A atratividade desses
países para a instalação de data centers agora se tornou uma preocupação. Em
resposta, a União Europeia possui uma série de políticas e regulamentos que
afetam o setor dos data centers, inclusive para avaliar a sustentabilidade dessas
infraestruturas, exigindo que os operadores relatem indicadores de desempenho
energético. Na China, o governo estabeleceu metas para a eficácia média de uso
de energia (power usage effectiveness – PUE, sigla em inglês) dos data centers.

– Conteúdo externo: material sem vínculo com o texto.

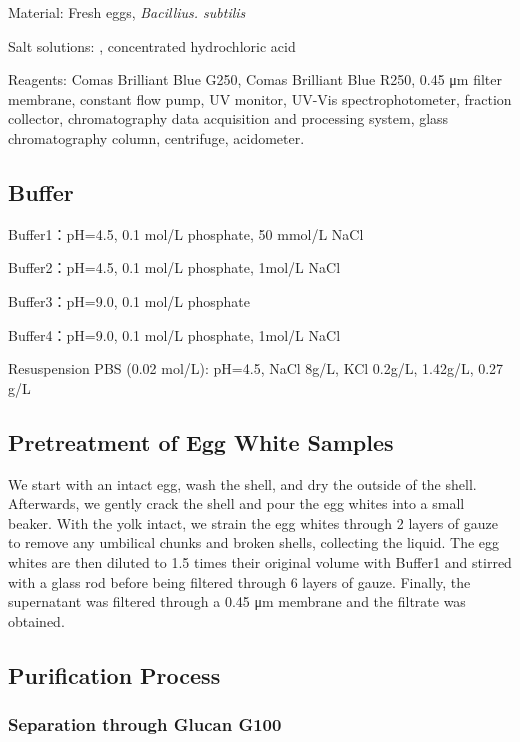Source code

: Material: Fresh eggs, \emph{Bacillius. subtilis}

Salt solutions: , concentrated
hydrochloric acid

Reagents: Comas Brilliant Blue G250, Comas Brilliant Blue R250, 0.45 μm
filter membrane, 
constant flow pump, UV monitor, UV-­Vis spectrophotometer, fraction
collector, chromatography data acquisition and processing system, glass chromatography column, centrifuge, acidometer.

\hypertarget{header-n9}{%
\subsection{Buffer}\label{header-n9}}

Buffer1：pH=4.5, 0.1 mol/L phosphate, 50 mmol/L NaCl

Buffer2：pH=4.5, 0.1 mol/L phosphate, 1mol/L NaCl

Buffer3：pH=9.0, 0.1 mol/L phosphate

Buffer4：pH=9.0, 0.1 mol/L phosphate, 1mol/L NaCl

Resuspension PBS (0.02 mol/L): pH=4.5, NaCl 8g/L, KCl 0.2g/L,  1.42g/L,  0.27 g/L

\hypertarget{header-n13}{%
\subsection{Pretreatment of Egg White Samples}\label{header-n13}}

We start with an intact egg, wash the shell, and dry the outside of the
shell. Afterwards, we gently crack the shell and pour the egg whites
into a small beaker. With the yolk intact, we strain the egg whites
through 2 layers of gauze to remove any umbilical chunks and broken
shells, collecting the liquid. The egg whites are then diluted to 1.5
times their original volume with Buffer1 and stirred with a glass rod
before being filtered through 6 layers of gauze. Finally, the
supernatant was filtered through a 0.45 μm membrane and the filtrate was
obtained.

\hypertarget{header-n15}{%
\subsection{Purification Process}\label{header-n15}}

\hypertarget{header-n16}{%
\subsubsection{Separation through Glucan G100}\label{header-n16}}

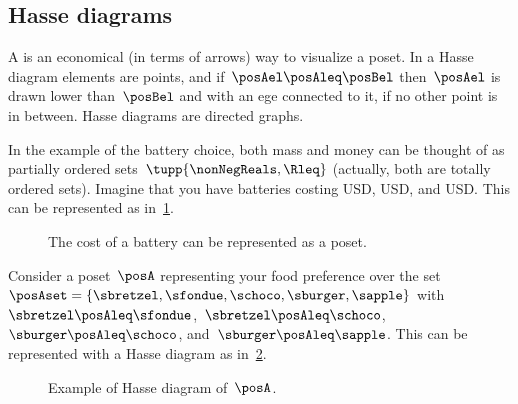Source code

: \subsection{Hasse diagrams}

A \emph{} is an economical (in terms of arrows) way to visualize a poset.
In a Hasse diagram elements are points, and if~$\posAel \posAleq \posBel$ then~$\posAel$ is drawn lower than~$\posBel$ and with an ege connected to it, if no other point is in between.
Hasse diagrams are directed graphs.


In the example of the battery choice, both mass and money can be thought of as partially ordered sets~$\tupp{\nonNegReals,\Rleq}$ (actually, both are totally ordered sets).
Imagine that you have batteries costing \unit[10]{USD}, \unit[20]{USD}, and \unit[30]{USD}.
This can be represented as in~\cref{fig:hassebattery}.

\begin{figure}[h!]
    \centering
    \caption{The cost of a battery can be represented as a poset.}
    \label{fig:hassebattery}
\end{figure}


\begin{example}
    Consider a poset~$\posA$ representing your food preference over the set~$\posAset=\{\sbretzel,\sfondue,\schoco,\sburger,\sapple\}$ with~$\sbretzel\posAleq \sfondue$,~$\sbretzel\posAleq \schoco$,~$\sburger\posAleq \schoco$, and~$\sburger\posAleq \sapple$.
    This can be represented with a Hasse diagram as in~\cref{fig:hasse}.
\end{example}

\begin{figure}[h!]
    \centering
    \caption{Example of Hasse diagram of~$\posA$.}
    \label{fig:hasse}
\end{figure}

\begin{marginfigure}
    \centering
    \caption{}
    \label{fig:boolean}
\end{marginfigure}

Grandes cidades como Pequim e Xangai agora exigem que novos projetos atendam a
requisitos mínimos de PUE, buscando limitar o impacto ambiental desse setor em
rápido crescimento.
A localização dos data
centers pode ter impactos significativos em diversas áreas, como a do uso de
água para refrigeração, a sobrecarga na rede elétrica e a criação de empregos
locais, que, embora importantes, não exigem intensa mão de obra. Entre as estratégias
para a eficiência energética dos data centers destacam-se reduzir o uso de
ventiladores nos servidores, melhoraria dos sistemas de refrigeração e a
utilização de cabos supercondutores, que conduzem eletricidade sem desperdício.
Além disso, práticas menos complexas, como desligar portas de rede quando não
estão em uso e investir em energias renováveis, ajudam a economizar energia.
Neste sentido, o
Brasil, que já possui uma vantagem por ter uma grande oferta de energia
renovável, está se posicionando para atrair mais data centers para o país. Um
estudo do governo, junto com o Ministério de Minas e Energia (MME) e a Empresa
de Pesquisa Energética (EPE), mapeou soluções para essa demanda crescente. No
mapeamento realizado pelo governo brasileiro, há tendência de melhora em três
fatores em que reformas feitas pelo poder público devem ser consolidadas ou
expandidas: fornecimento e custo da energia, facilidade de fazer negócios e
mercado de trabalho (mão de obra e leis trabalhistas).
No meu entendimento, a
digitalização e, consequentemente, o aumento dos data centers são uma tendência
global que parece irreversível, especialmente porque a sociedade possui um
ambiente favorável à aceitação – por vezes até acrítica – da expansão das tecnologias
digitais. Nesta expansão, o debate sobre o consumo de energia dos data centers
está em andamento.
Diversas questões
poderiam se colocar perante este cenário, tais como: quem será priorizado em
momentos de escassez de energia, como aconteceu recentemente em São Paulo? Em
um cenário em que dependemos fortemente do digital, em um país como o Brasil,
onde o acesso à energia ainda não é universal, o licenciamento de novos data
centers estará atrelado à responsabilidade das empresas em promover a redução
da pobreza energética em suas áreas de influência?